A. Situation analysis
Description of the disaster
At the launch of the Emergency appeal, Angola was experiencing the largest outbreak of yellow fever in 30 years. The strain of the yellow fever virus was closely related to a strain identified outbreak in Angola in 1971. The outbreak was detected in Luanda in late December 2015, with the first cases (hemorrhagic fever suspected as being yellow fever) were reported in Eritrean visitors beginning on 5 December 2015 and confirmed by the Pasteur WHO reference laboratory in Dakar, Senegal, on 19 Jan 2016. On 20 January 2016, the health minister of Angola reported 23 cases of yellow fever with 7 deaths among Eritrean and Congolese citizens living in Angola in Viana Vila, a suburb of the capital of Luanda.
As of the 15th of July 2016, according to WHO`s situational report, Angola reported 3,116 suspected cases of yellow fever with 361 deaths with a Case Fatality Rate (CFR) of 10%. Among those cases, 877 were laboratory confirmed.
WHO implemented Incident Management (IM) system and coordinated multi-agency teams to respond to the epidemic. Since the beginning of the outbreak all 18 provinces of Angola reported suspected cases, placing all provinces at risk, indicating limited surveillance. The capital of Angola, Luanda, reported the majority of cases, with 489 laboratory confirmed cases (58%) of local transmission. The outbreak was classified as an urban cycle of yellow fever transmission, which can spread rapidlyAn immediate response was launched by the Angolan Ministry of Health and its partners. Despite initial efforts, the outbreak rapidly increased in size and scale, spread across the country and resulted in exportation of cases to at least four other countries. This exportation resulted in confirmed local transmission in Democratic Republic of Congo (DRC), including the capital city of Kinshasa. The response to the yellow fever outbreak in Angola was complicated by both the limited vaccine supply and the outbreaks in DRC, and a concurrent but separate outbreak that occurred in Uganda. The risk for further cross border transmission, extension of the outbreak in Angola and DRC, as well as the potential spread of yellow fever to other countries increased the complexity and urgency of the response to the outbreak in Angola and the surrounding countries.

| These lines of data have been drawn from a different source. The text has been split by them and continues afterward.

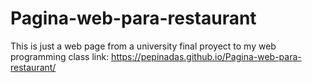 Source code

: # Pagina-web-para-restaurant
This is just a web page from a university final proyect to my web programming class
link:
https://pepinadas.github.io/Pagina-web-para-restaurant/
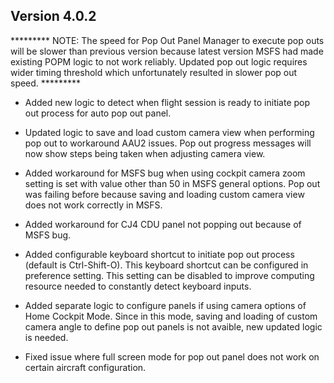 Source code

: ## Version 4.0.2
********* NOTE: The speed for Pop Out Panel Manager to execute pop outs will be slower than previous version because latest version MSFS had made existing POPM logic to not work reliably. Updated pop out logic requires wider timing threshold which unfortunately resulted in slower pop out speed. *********

* Added new logic to detect when flight session is ready to initiate pop out process for auto pop out panel.

* Updated logic to save and load custom camera view when performing pop out to workaround AAU2 issues. Pop out progress messages will now show steps being taken when adjusting camera view.

* Added workaround for MSFS bug when using cockpit camera zoom setting is set with value other than 50 in MSFS general options. Pop out was failing before because saving and loading custom camera view does not work correctly in MSFS.

* Added workaround for CJ4 CDU panel not popping out because of MSFS bug.

* Added configurable keyboard shortcut to initiate pop out process (default is Ctrl-Shift-O). This keyboard shortcut can be configured in preference setting. This setting can be disabled to improve computing resource needed to constantly detect keyboard inputs.

* Added separate logic to configure panels if using camera options of Home Cockpit Mode. Since in this mode, saving and loading of custom camera angle to define pop out panels is not avaible, new updated logic is needed. 

* Fixed issue where full screen mode for pop out panel does not work on certain aircraft configuration. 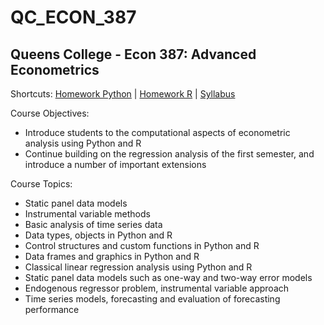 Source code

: # QC_ECON_387
## Queens College - Econ 387: Advanced Econometrics 

Shortcuts:
[Homework Python](https://github.com/eng-jonathan/QC_ECON_387_AdvancedEconometrics/tree/master/homework_python) |
[Homework R](https://github.com/eng-jonathan/QC_ECON_387_AdvancedEconometrics/tree/master/homework_r) |
[Syllabus](https://github.com/eng-jonathan/QC_ECON_387_AdvancedEconometrics/blob/master/syllabus/syllabus_econ387.pdf) 

Course Objectives:
* Introduce students to the computational aspects of econometric analysis using Python and R
* Continue building on the regression analysis of the first semester, and introduce a number of important extensions

Course Topics:
* Static panel data models
* Instrumental variable methods
* Basic analysis of time series data
* Data types, objects in Python and R
* Control structures and custom functions in Python and R
* Data frames and graphics in Python and R
* Classical linear regression analysis using Python and R
* Static panel data models such as one-way and two-way error models
* Endogenous regressor problem, instrumental variable approach
* Time series models, forecasting and evaluation of forecasting performance
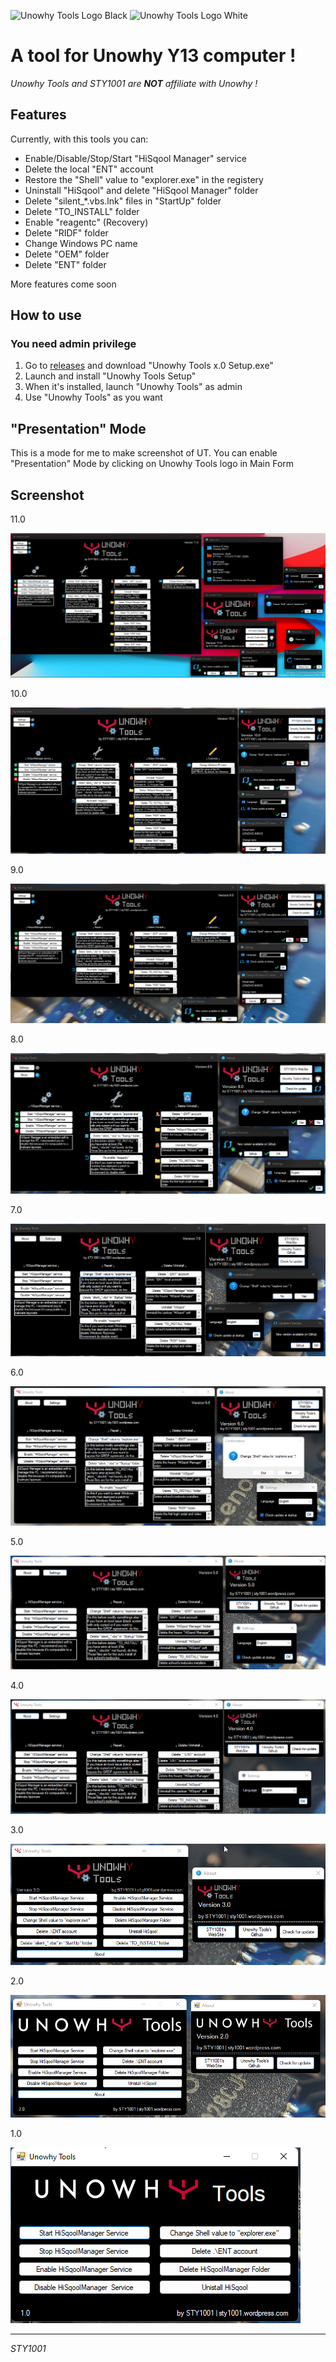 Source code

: ![Unowhy Tools Logo Black](https://raw.githubusercontent.com/STY1001/Unowhy-Tools/master/README/UTLogoBlack.png#gh-light-mode-only)
![Unowhy Tools Logo White](https://raw.githubusercontent.com/STY1001/Unowhy-Tools/master/README/UTLogoWhite.png#gh-dark-mode-only)
# A tool for Unowhy Y13 computer !

*Unowhy Tools and STY1001 are __NOT__ affiliate with Unowhy !*

## Features
Currently, with this tools you can:
- Enable/Disable/Stop/Start "HiSqool Manager" service
- Delete the local "ENT" account
- Restore the "Shell" value to "explorer.exe" in the registery
- Uninstall "HiSqool" and delete "HiSqool Manager" folder
- Delete "silent_*.vbs.lnk" files in "StartUp" folder
- Delete "TO_INSTALL" folder
- Enable "reagentc" (Recovery)
- Delete "RIDF" folder
- Change Windows PC name
- Delete "OEM" folder
- Delete "ENT" folder

More features come soon

## How to use
### You need admin privilege
1. Go to [releases](https://github.com/STY1001/Unowhy-Tools/releases/latest) and download "Unowhy Tools x.0 Setup.exe"
2. Launch and install "Unowhy Tools Setup"
3. When it's installed, launch "Unowhy Tools" as admin
4. Use "Unowhy Tools" as you want

## "Presentation" Mode
This is a mode for me to make screenshot of UT.
You can enable "Presentation" Mode by clicking on Unowhy Tools logo in Main Form

## Screenshot

11.0

![UT Screen](/README/UT11.0.png)

10.0

![UT Screen](/README/UT10.0.png)

9.0

![UT Screen](/README/UT9.0.png)

8.0

![UT Screen](/README/UT8.0.png)

7.0

![UT Screen](/README/UT7.0.png)

6.0

![UT Screen](/README/UT6.0.png)

5.0

![UT Screen](/README/UT5.0.png)

4.0

![UT Screen](/README/UT4.0.png)

3.0

![UT Screen](/README/UT3.0.png)

2.0

![UT Screen](/README/UT2.0.png)

1.0

![UT Screen](/README/UT1.0.png)

***

*STY1001*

The Angolan Ministry of Health began a campaign of preventive measures including vector control and vaccination in Viana in the first week of February 2016, in partnership with the World Health Organization (WHO).The Ministry reported that the government had enough vaccine for routine vaccination, but not to contain an outbreak. WHO supported the government in the immunization campaign and by the 19th of September 2016 people were vaccinated in 73 municipalities of 18 provinces in Angola with a cumulative number of 17,917,134 (70% of total Angolan population).
A second phase of the vaccination campaign in Angola was announced in the WHO situation report of 23 September, planned to be implemented in 16 new municipalities in 2017, contingent upon the availability of vaccination doses, to cover 100% of the target population with the Yellow Fever vaccine.
An initial DREF allocation was approved on the 23rd of February 2016 to support Angola Red Cross to assist emergency vaccination efforts through social mobilization activities. A second allocation was approved on the 6th June 2016 to extend the timeframe of the operation and to provide additional technical resource through the deployment of a Regional Disaster Response Team (RDRT) member.
However, given the size and scale of the outbreak and the response required to support the national planned response, 3 FACT team members were deployed on the 13th of June 2016 to ensure quality of implementation. An emergency plan of action was developed by the FACT team and CVA describing a detailed a comprehensive response. This plan was launched as an Emergency Appeal on the 1st of July to the tune of CHF 1,443,961 to support social mobilization activities carried out by the RC volunteers linked to vaccination campaigns, in addition to emergency health, water, sanitation and hygiene promotion activities and to support National Society capacity building.
To date in Angola, a new phase of the vaccination campaign, targeting more than two million people in 12 districts of 10 provinces, was launched early in June 2017. It is very important to conduct a good quality and continued vaccination campaigns to at least 90% of the population in order to have effective preventative controls despite the reality that no confirmed cases have been reported since 23 June 2016 and the Government officially declared the end of the disease spread in December 2016. However, Angola remains vigilant for more cases.